ACTIVITY. Please output the following records exactly. Leave every image out.

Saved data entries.
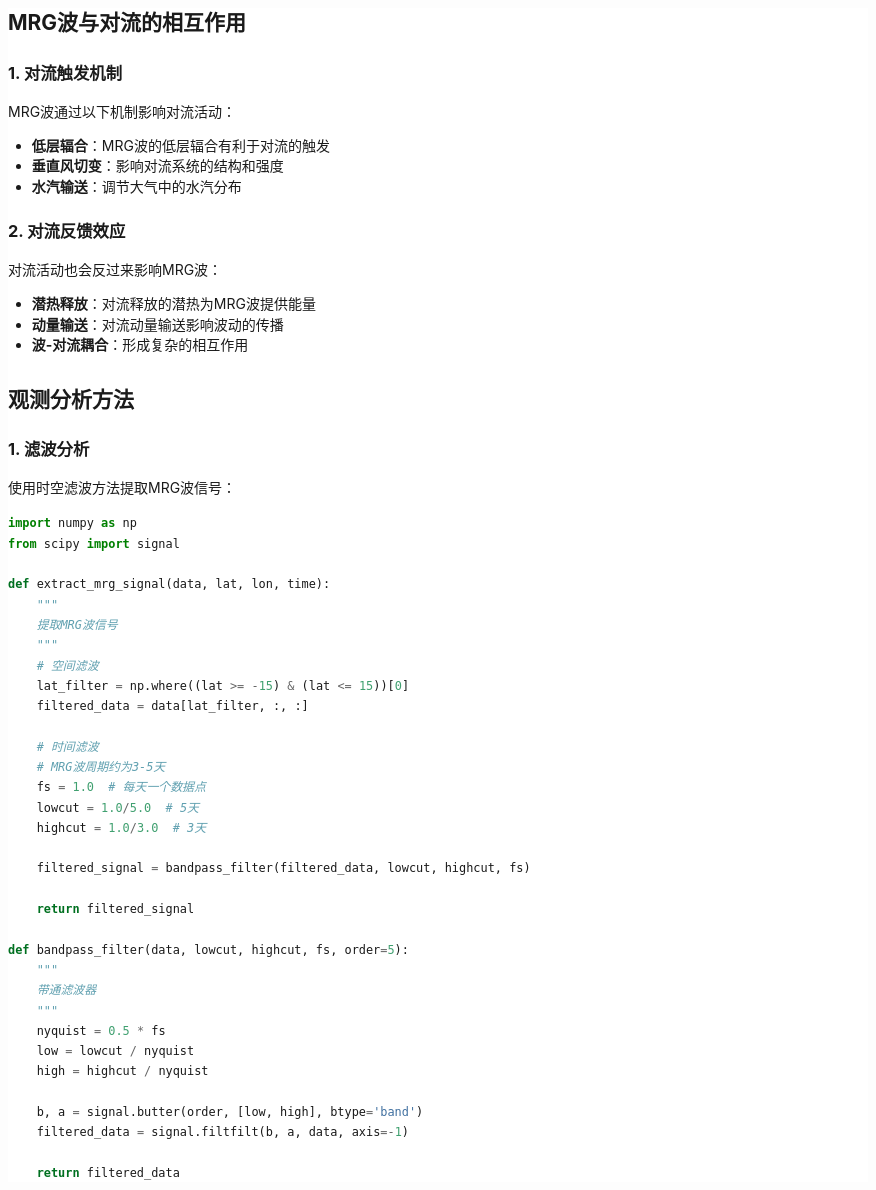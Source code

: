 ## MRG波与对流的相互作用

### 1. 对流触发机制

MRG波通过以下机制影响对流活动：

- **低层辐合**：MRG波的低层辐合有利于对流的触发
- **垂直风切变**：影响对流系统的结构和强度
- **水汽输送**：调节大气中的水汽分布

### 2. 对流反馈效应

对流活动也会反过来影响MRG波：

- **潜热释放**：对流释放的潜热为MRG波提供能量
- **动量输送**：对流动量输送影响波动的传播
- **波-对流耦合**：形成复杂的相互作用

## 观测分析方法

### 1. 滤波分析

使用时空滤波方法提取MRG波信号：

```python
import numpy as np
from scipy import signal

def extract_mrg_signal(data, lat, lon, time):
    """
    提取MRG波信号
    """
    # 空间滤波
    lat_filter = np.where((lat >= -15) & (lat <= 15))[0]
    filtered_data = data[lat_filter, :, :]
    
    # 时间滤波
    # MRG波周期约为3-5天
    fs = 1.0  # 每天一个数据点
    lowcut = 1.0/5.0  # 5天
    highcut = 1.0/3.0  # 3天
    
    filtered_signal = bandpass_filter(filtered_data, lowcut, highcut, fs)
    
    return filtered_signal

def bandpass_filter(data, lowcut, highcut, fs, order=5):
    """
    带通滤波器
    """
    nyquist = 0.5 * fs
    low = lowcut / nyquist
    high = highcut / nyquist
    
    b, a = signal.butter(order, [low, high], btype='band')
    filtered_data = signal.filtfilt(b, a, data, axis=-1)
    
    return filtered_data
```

ANSWER SPACE.
Source code

: ## MRG波与对流的相互作用

### 1. 对流触发机制

MRG波通过以下机制影响对流活动：

- **低层辐合**：MRG波的低层辐合有利于对流的触发
- **垂直风切变**：影响对流系统的结构和强度
- **水汽输送**：调节大气中的水汽分布

### 2. 对流反馈效应

对流活动也会反过来影响MRG波：

- **潜热释放**：对流释放的潜热为MRG波提供能量
- **动量输送**：对流动量输送影响波动的传播
- **波-对流耦合**：形成复杂的相互作用

## 观测分析方法

### 1. 滤波分析

使用时空滤波方法提取MRG波信号：

```python
import numpy as np
from scipy import signal

def extract_mrg_signal(data, lat, lon, time):
    """
    提取MRG波信号
    """
    # 空间滤波
    lat_filter = np.where((lat >= -15) & (lat <= 15))[0]
    filtered_data = data[lat_filter, :, :]
    
    # 时间滤波
    # MRG波周期约为3-5天
    fs = 1.0  # 每天一个数据点
    lowcut = 1.0/5.0  # 5天
    highcut = 1.0/3.0  # 3天
    
    filtered_signal = bandpass_filter(filtered_data, lowcut, highcut, fs)
    
    return filtered_signal

def bandpass_filter(data, lowcut, highcut, fs, order=5):
    """
    带通滤波器
    """
    nyquist = 0.5 * fs
    low = lowcut / nyquist
    high = highcut / nyquist
    
    b, a = signal.butter(order, [low, high], btype='band')
    filtered_data = signal.filtfilt(b, a, data, axis=-1)
    
    return filtered_data
```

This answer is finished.